Любить всем сердцем
Шрифт:
Мой измученный мозг изо всех сил пытается понять, что он мне говорит. Сделка. Не реабилитация. Я все еще не могу смотреть на своего брата.
— Он и есть сделка?
Лицо Дэйва остается невозмутимым, но вспышка жалости в его глазах только выводит меня из себя.

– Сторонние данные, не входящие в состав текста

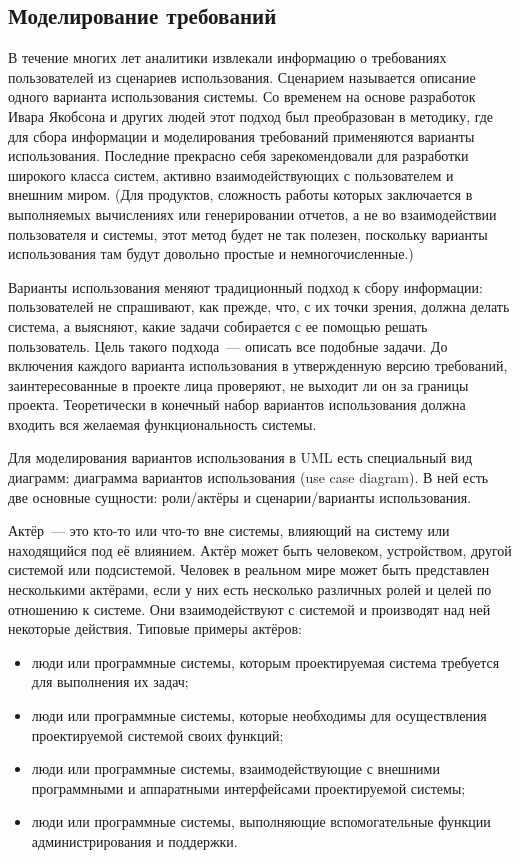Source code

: \documentclass{../../text-style}
\begin{document}
\subsection{Моделирование требований}

В течение многих лет аналитики извлекали информацию о требованиях пользователей из сценариев использования. Сценарием называется описание одного варианта использования системы. Со временем на основе разработок Ивара Якобсона и других людей этот подход был преобразован в методику, где для сбора информации и моделирования требований применяются варианты использования. Последние прекрасно себя зарекомендовали для разработки широкого класса систем, активно взаимодействующих с пользователем и внешним миром. (Для продуктов, сложность работы которых заключается в выполняемых вычислениях или генерировании отчетов, а не во взаимодействии пользователя и системы, этот метод будет не так полезен, поскольку варианты использования там будут довольно простые и немногочисленные.)

Варианты использования меняют традиционный подход к сбору информации: пользователей не спрашивают, как прежде, что, с их точки зрения, должна делать система, а выясняют, какие задачи собирается с ее помощью решать пользователь. Цель такого подхода~--- описать все подобные задачи. До включения каждого варианта использования в утвержденную версию требований, заинтересованные в проекте лица проверяют, не выходит ли он за границы проекта. Теоретически в конечный набор вариантов использования должна входить вся желаемая функциональность системы.

Для моделирования вариантов использования в UML есть специальный вид диаграмм: диаграмма вариантов использования (use case diagram). В ней есть две основные сущности: роли/актёры и сценарии/варианты использования.

Актёр~--- это кто-то или что-то вне системы, влияющий на систему или находящийся под её влиянием. Актёр может быть человеком, устройством, другой системой или подсистемой. Человек в реальном мире может быть представлен несколькими актёрами, если у них есть несколько различных ролей и целей по отношению к системе. Они взаимодействуют с системой и производят над ней некоторые действия. Типовые примеры актёров:

\begin{itemize}
    \item люди или программные системы, которым проектируемая система требуется для выполнения их задач;
    \item люди или программные системы, которые необходимы для осуществления проектируемой системой своих функций;
    \item люди или программные системы, взаимодействующие с внешними программными и аппаратными интерфейсами проектируемой системы;
    \item люди или программные системы, выполняющие вспомогательные функции администрирования и поддержки.
\end{itemize}
\end{document}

— После всего, что я для тебя сделал. — Толкаю его в грудь сильнее, чем думал был способен в моем состоянии. Он отшатывается, но быстро восстанавливает равновесие, оказываясь нос к носу со мной. — Если бы не я, ты бы отсасывал уличным артистам за возможность представлять их интересы. —
— Джесайя…
Поворачиваюсь к брату, впервые глядя ему в глаза. Прищуриваюсь, вызывая его произнести мое имя еще один гребаный раз. Я не видел его много лет, и, если не считать аккуратной стрижки и застегнутой на все пуговицы рубашки, он выглядит точно так же. Темные волосы, загорелая кожа, которую он унаследовал от итальянской стороны нашей мамы, и волевые черты лица, которые достались от нашего отца.
Всегда пацифист, он поднимает руки в знак капитуляции.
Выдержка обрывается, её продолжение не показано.